While in Salem, I had red velvet hot chocolate (I know!) at Jaho Coffee & Tea on Derby Street. Not only could I have written an entire novel in its atmosphere, but that cup was truly the flavor of my love affair with Salem. The perfect strolling partner on the one mile jaunt out to the Salem Harbor lighthouse. The most memorable cup of hot chocolate. Evah.
When I returned home, I found recipes for red velvet hot chocolate that encouraged me to add red food coloring to my mix. Really? Red velvet is SO much more than just its color. It took me some time, but I toiled and crafted in my kitchen until I had triumphed over this most delicious concoction.
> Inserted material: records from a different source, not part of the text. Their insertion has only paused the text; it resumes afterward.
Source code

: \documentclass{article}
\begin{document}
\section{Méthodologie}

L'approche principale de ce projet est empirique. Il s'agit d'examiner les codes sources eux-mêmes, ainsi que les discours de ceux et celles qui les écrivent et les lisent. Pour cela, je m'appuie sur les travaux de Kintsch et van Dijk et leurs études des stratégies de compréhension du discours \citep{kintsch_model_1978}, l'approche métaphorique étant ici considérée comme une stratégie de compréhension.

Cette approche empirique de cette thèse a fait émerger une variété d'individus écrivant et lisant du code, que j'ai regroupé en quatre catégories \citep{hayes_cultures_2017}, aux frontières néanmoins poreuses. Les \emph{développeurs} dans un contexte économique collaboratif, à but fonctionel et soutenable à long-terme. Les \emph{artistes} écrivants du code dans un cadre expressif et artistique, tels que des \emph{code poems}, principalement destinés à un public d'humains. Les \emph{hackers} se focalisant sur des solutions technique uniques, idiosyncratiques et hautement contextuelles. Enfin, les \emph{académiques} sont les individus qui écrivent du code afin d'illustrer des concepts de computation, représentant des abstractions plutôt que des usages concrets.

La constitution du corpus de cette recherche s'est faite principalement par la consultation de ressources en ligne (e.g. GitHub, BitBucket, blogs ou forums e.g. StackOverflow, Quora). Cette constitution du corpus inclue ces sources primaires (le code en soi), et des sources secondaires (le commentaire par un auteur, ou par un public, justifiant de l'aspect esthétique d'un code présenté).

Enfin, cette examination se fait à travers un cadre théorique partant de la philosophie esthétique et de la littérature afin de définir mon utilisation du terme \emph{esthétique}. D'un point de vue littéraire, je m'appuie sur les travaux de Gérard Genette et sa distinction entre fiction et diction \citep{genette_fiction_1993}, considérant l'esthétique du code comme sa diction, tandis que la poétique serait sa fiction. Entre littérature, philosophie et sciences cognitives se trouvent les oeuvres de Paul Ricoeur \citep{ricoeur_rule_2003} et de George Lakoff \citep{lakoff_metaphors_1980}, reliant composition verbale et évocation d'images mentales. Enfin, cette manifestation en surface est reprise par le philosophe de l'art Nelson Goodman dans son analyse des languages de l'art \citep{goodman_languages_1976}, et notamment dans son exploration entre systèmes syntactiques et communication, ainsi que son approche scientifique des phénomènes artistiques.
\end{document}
I hope it is Fall-like where you are this week and you consider trying it. Here, the butt-sweat level is still much too high for hot drinks. New England, I miss you!
Red Vortex Hot Chocolate
(you didn't think the first recipe here would go without Vortex did you?)
2 tbsp. sugar
2 tbsp. cocoa
2 tbsp. red velvet cake mix
1 cup milk
1/4 tsp. vanilla extract
Dash of salt
Mix sugar, cocoa, cake mix and salt in a large Fabio mug. Heat milk in the microwave until hot. Add milk to powder mixture. Add vanilla. Top with whipped cream and dark chocolate shavings.